▶ **RECORDS SHOWN**
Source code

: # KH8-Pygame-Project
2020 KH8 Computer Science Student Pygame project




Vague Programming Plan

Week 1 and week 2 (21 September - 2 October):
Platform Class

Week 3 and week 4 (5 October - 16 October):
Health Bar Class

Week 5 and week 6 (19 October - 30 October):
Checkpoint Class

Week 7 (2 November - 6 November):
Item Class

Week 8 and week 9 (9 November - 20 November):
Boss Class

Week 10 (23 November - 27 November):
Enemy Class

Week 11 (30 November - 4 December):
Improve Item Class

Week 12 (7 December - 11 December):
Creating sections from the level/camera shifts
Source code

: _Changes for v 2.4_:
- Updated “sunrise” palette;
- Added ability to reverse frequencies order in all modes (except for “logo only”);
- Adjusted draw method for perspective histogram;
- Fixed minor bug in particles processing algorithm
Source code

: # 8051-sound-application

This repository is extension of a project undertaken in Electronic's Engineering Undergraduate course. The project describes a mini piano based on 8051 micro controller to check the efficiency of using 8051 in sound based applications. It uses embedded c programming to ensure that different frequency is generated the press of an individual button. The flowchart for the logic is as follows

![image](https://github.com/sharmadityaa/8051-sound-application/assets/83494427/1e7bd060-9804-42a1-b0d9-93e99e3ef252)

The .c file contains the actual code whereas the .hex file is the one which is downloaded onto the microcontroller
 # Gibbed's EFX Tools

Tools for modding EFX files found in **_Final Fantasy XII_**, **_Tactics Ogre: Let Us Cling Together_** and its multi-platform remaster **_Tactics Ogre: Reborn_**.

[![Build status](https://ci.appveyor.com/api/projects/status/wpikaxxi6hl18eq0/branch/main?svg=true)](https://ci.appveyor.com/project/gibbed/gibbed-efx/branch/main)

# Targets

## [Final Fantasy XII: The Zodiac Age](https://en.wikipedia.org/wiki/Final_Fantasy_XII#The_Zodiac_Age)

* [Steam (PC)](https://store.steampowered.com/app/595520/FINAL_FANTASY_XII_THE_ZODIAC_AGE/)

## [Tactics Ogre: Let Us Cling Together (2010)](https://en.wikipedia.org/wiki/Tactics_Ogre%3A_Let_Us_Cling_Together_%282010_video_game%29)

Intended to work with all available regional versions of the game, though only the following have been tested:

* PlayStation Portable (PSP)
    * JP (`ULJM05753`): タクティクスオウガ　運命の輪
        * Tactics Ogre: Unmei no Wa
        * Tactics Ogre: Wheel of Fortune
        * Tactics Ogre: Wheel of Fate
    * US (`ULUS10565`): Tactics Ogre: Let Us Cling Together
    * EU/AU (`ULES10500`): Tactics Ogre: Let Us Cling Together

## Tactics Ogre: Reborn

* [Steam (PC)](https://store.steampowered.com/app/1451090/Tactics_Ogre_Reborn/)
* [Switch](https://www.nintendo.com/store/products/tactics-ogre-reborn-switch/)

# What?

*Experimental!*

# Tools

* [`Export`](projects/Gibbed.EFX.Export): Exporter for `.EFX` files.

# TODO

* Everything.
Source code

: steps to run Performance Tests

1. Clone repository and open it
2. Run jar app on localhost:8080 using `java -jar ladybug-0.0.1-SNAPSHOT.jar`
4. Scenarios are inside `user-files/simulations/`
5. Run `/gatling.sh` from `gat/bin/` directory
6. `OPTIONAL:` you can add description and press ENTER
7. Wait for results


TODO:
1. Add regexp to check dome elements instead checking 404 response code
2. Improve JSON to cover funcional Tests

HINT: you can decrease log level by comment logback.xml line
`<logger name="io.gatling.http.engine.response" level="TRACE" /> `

▶ **WORK TO BE COMPLETED**
For this exercise, copy each line from the listing above that has the word "Class".

▶ **EXERCISE ANSWER**
Platform Class
Health Bar Class
Checkpoint Class
Item Class
Boss Class
Enemy Class
Improve Item Class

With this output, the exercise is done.